In 1999, Hyundai, one of the initial investors, arrived at Sriperumbudur.  By 2008, Sriperumbudur had become a special economic zone with over US$2 billion invested by companies primarily in the automotive and electronics sectors.

A new greenfield Chennai Airport is planned for Sriperumbudur.  The Industrial corridor between Sriperumbudur and Oragadam is rapidly growing with apartment complexes by large developers such as KumarRaja Foundations, Arun Excello and Hiranandani.

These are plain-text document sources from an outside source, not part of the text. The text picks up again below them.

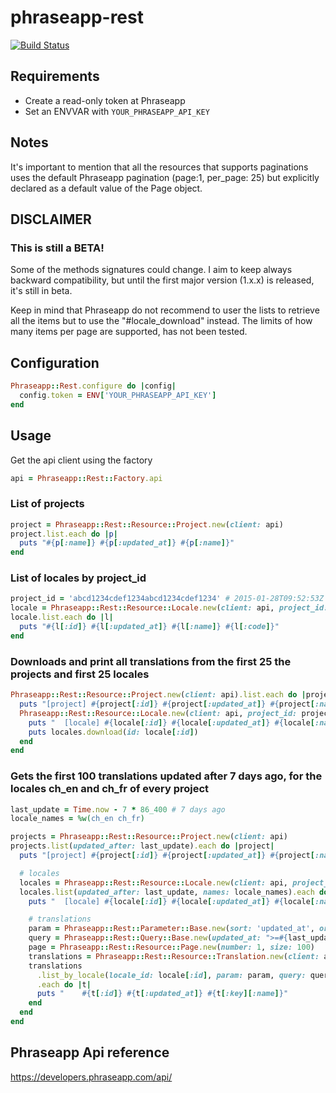 # phraseapp-rest

[![Build Status](https://travis-ci.org/snepote/phraseapp-rest.svg?branch=master)](https://travis-ci.org/snepote/phraseapp-rest)

## Requirements
- Create a read-only token at Phraseapp
- Set an ENVVAR with `YOUR_PHRASEAPP_API_KEY`

## Notes
It's important to mention that all the resources that supports paginations uses the default Phraseapp pagination (page:1, per_page: 25) but explicitly declared as a default value of the Page object.

## DISCLAIMER
### This is still a BETA!
Some of the methods signatures could change. I aim to keep always backward compatibility, but until the first major version (1.x.x) is released, it's still in beta.

Keep in mind that Phraseapp do not recommend to user the lists to retrieve all the items but to use the "#locale_download" instead. The limits of how many items per page are supported, has not been tested.

## Configuration
```ruby
Phraseapp::Rest.configure do |config|
  config.token = ENV['YOUR_PHRASEAPP_API_KEY']
end
```

## Usage
Get the api client using the factory
```ruby
api = Phraseapp::Rest::Factory.api
```
### List of projects
```ruby
project = Phraseapp::Rest::Resource::Project.new(client: api)
project.list.each do |p|
  puts "#{p[:name]} #{p[:updated_at]} #{p[:name]}"
end
```
### List of locales by project_id
```ruby
project_id = 'abcd1234cdef1234abcd1234cdef1234' # 2015-01-28T09:52:53Z My Android Project
locale = Phraseapp::Rest::Resource::Locale.new(client: api, project_id: project_id)
locale.list.each do |l|
  puts "#{l[:id]} #{l[:updated_at]} #{l[:name]} #{l[:code]}"
end
```

### Downloads and print all translations from the first 25 the projects and first 25 locales
```ruby
Phraseapp::Rest::Resource::Project.new(client: api).list.each do |project|
  puts "[project] #{project[:id]} #{project[:updated_at]} #{project[:name]}"
  Phraseapp::Rest::Resource::Locale.new(client: api, project_id: project[:id]).list.each do |locale|
    puts "  [locale] #{locale[:id]} #{locale[:updated_at]} #{locale[:name]}"
    puts locales.download(id: locale[:id])
  end
end
```

### Gets the first 100 translations updated after 7 days ago, for the locales ch_en and ch_fr of every project
```ruby
last_update = Time.now - 7 * 86_400 # 7 days ago
locale_names = %w(ch_en ch_fr)

projects = Phraseapp::Rest::Resource::Project.new(client: api)
projects.list(updated_after: last_update).each do |project|
  puts "[project] #{project[:id]} #{project[:updated_at]} #{project[:name]}"

  # locales
  locales = Phraseapp::Rest::Resource::Locale.new(client: api, project_id: project[:id])
  locales.list(updated_after: last_update, names: locale_names).each do |locale|
    puts "  [locale] #{locale[:id]} #{locale[:updated_at]} #{locale[:name]}"

    # translations
    param = Phraseapp::Rest::Parameter::Base.new(sort: 'updated_at', order: 'desc')
    query = Phraseapp::Rest::Query::Base.new(updated_at: ">=#{last_update.iso8601}")
    page = Phraseapp::Rest::Resource::Page.new(number: 1, size: 100)
    translations = Phraseapp::Rest::Resource::Translation.new(client: api, project_id: project[:id])
    translations
      .list_by_locale(locale_id: locale[:id], param: param, query: query, page: page)
      .each do |t|
      puts "    #{t[:id]} #{t[:updated_at]} #{t[:key][:name]}"
    end
  end
end
```

## Phraseapp Api reference
https://developers.phraseapp.com/api/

Companies in Sriperumbudur 
The following companies have established operations in Sriperumbudur:

BMW
AIS Glass - Automotive Glass
CAPARO engineering India Ltd.
Dell
DELL
Flextronics
Ford
Foxconn
Jabil
Lenovo
Mitsubishi
Motorola
Nissan
Royal Enfield
Saint-Gobain
Salcomp
Samsung
Sanmina-SCI
YAMAHA motors Pvt ltd.
YCH

Government and politics
The Sriperumbudur assembly constituency is one of 234 constituencies represented in Tamil Nadu's State Legislative assembly. It is also represented as Sriperumbudur Lok Sabha Constituency in Lok Sabha, the lower house of the Indian Parliament. The current Member of Parliament from the constituency is T R Baalu from the Dravida Munnetra Kazhagam (DMK).

The Kanchipuram Regional Transport Office (RTO) has a unit office in Sriperumbudur.

Places of interest

Adikesava Perumal temple
Adikesava Perumal Temple is the birthplace of Ramanuja, the Hindu saint and philosopher known as the proponents of the Vaishnavism branch of Hinduism. Ramanujar's vigraha (statue) was installed in this temple during the saint's lifetime and is, therefore, called "Thamugantha Thirumani" (literally, "cherished by himself form").

Rajiv Gandhi Memorial
The Rajiv Gandhi Memorial is a memorial to former Indian prime minister Rajiv Gandhi at the site where he was assassinated. The Memorial was dedicated to the nation by the then President of India Dr. A. P. J. Abdul Kalam in 2003.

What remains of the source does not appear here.